__Action item__. In the listing below, find the line holding "Viam makes it" and the line holding "## Windows admins". Write out those two lines and all lines between, exactly, and nothing more.

__Extracted material__.
########################################

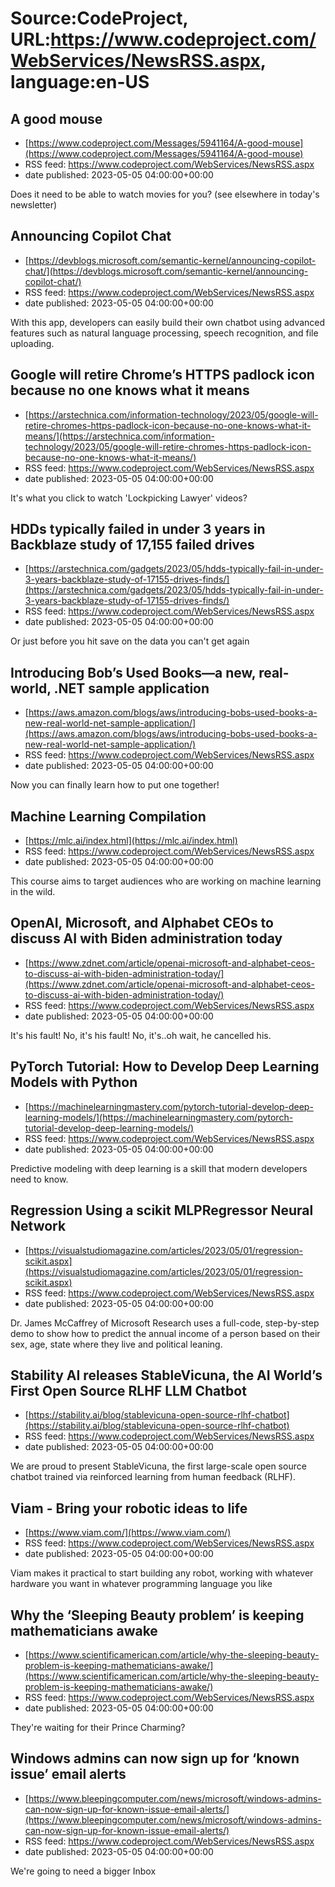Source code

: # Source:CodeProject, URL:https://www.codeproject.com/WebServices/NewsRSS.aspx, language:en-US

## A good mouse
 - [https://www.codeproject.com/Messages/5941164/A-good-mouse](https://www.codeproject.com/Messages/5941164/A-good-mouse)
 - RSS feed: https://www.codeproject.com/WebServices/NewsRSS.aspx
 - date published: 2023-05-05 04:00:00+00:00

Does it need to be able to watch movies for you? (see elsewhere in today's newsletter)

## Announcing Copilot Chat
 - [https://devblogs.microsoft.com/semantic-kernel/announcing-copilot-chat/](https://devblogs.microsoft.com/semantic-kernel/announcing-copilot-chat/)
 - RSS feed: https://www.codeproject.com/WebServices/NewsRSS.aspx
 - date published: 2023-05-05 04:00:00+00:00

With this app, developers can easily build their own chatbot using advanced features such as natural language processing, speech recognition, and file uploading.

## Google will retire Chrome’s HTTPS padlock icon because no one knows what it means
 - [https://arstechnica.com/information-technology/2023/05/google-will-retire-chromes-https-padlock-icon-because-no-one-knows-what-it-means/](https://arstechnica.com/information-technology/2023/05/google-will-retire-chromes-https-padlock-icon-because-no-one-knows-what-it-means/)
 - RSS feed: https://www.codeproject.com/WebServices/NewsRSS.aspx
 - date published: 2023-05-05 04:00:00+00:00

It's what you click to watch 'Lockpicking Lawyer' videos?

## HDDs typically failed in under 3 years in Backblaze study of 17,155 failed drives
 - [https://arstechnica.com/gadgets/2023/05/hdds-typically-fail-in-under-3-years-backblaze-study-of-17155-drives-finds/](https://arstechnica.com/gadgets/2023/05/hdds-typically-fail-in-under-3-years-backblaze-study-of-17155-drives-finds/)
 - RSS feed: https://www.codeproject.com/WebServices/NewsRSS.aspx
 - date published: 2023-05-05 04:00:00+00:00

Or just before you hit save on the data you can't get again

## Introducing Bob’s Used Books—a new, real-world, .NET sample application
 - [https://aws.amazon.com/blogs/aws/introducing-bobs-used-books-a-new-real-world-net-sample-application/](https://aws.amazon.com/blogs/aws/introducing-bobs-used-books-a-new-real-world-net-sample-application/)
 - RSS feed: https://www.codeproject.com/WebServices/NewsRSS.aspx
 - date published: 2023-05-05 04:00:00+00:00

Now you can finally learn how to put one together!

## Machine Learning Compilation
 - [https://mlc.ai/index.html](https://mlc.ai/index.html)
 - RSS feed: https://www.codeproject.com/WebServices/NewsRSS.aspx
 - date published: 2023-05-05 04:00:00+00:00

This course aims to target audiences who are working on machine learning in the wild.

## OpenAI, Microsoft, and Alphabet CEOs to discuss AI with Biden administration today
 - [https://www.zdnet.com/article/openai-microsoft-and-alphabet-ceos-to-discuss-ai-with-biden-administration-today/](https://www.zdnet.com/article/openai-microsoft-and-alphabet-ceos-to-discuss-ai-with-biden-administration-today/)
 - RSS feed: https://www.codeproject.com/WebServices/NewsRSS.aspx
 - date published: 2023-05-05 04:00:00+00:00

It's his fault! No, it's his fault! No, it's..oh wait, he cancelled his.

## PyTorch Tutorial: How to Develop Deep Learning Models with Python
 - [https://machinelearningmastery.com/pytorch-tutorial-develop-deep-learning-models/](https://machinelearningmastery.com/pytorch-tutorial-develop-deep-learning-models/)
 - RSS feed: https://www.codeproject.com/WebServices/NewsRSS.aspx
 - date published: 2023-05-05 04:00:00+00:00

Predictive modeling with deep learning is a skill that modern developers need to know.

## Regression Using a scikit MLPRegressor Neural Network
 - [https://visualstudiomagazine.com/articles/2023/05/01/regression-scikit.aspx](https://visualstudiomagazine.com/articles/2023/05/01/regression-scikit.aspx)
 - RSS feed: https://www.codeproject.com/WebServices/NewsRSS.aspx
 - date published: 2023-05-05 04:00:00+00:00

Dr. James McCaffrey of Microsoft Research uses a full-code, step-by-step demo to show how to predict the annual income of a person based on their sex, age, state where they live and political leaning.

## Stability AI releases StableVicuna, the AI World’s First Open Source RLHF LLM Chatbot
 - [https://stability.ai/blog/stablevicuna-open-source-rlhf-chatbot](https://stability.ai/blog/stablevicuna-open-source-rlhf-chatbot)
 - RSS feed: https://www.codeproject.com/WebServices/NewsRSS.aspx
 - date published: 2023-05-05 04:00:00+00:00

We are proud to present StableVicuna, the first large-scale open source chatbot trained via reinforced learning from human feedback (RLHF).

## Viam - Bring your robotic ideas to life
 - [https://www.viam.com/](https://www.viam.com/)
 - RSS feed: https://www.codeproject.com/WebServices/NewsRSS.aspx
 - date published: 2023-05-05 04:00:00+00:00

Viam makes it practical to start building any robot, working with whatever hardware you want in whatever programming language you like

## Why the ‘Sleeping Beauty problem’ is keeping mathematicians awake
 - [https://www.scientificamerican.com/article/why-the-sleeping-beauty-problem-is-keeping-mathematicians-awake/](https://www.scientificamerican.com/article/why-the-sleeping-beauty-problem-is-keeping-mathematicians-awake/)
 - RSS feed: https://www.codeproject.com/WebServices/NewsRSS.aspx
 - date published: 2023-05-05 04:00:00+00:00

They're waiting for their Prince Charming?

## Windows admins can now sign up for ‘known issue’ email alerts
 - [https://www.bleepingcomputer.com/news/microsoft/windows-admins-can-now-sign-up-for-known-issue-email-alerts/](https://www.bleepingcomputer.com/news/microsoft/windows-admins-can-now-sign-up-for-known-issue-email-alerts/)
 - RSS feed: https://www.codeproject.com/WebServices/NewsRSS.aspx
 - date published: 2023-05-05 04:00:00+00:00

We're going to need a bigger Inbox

########################################

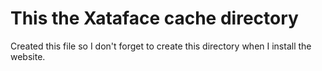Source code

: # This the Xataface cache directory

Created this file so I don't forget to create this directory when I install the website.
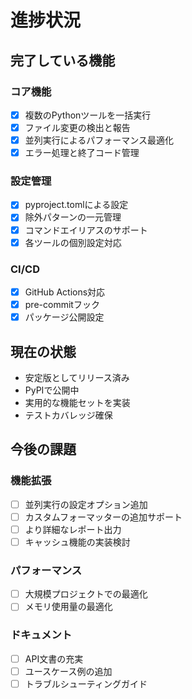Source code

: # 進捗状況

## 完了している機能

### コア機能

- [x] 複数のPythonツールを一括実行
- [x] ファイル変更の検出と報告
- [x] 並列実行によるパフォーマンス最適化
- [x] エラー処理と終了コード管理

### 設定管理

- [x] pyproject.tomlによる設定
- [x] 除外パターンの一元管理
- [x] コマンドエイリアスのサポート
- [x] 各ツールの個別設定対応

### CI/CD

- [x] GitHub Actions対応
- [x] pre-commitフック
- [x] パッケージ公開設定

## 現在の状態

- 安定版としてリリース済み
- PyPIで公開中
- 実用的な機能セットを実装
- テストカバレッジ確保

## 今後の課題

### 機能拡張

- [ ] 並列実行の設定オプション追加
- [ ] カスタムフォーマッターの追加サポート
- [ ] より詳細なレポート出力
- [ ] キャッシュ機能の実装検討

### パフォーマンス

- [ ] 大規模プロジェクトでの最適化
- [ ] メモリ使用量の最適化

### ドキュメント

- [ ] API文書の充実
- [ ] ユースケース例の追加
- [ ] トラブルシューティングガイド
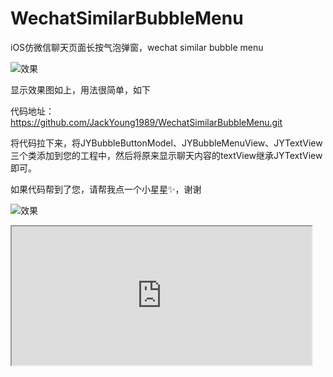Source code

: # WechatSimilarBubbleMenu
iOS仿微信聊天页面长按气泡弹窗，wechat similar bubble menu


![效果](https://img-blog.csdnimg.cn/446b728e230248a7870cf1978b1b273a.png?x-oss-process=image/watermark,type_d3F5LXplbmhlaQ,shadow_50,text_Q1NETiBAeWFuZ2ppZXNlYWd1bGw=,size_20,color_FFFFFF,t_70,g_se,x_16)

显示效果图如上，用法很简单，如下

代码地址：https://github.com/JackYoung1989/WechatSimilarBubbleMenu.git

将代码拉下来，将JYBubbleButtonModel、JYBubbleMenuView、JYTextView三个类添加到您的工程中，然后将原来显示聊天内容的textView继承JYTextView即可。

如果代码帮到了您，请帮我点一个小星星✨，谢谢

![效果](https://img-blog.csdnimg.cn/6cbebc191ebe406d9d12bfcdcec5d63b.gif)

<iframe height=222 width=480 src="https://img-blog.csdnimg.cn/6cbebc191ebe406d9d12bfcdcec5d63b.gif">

########################################

__Result of this task__.
Viam makes it practical to start building any robot, working with whatever hardware you want in whatever programming language you like

## Why the ‘Sleeping Beauty problem’ is keeping mathematicians awake
 - [https://www.scientificamerican.com/article/why-the-sleeping-beauty-problem-is-keeping-mathematicians-awake/](https://www.scientificamerican.com/article/why-the-sleeping-beauty-problem-is-keeping-mathematicians-awake/)
 - RSS feed: https://www.codeproject.com/WebServices/NewsRSS.aspx
 - date published: 2023-05-05 04:00:00+00:00

They're waiting for their Prince Charming?

## Windows admins can now sign up for ‘known issue’ email alerts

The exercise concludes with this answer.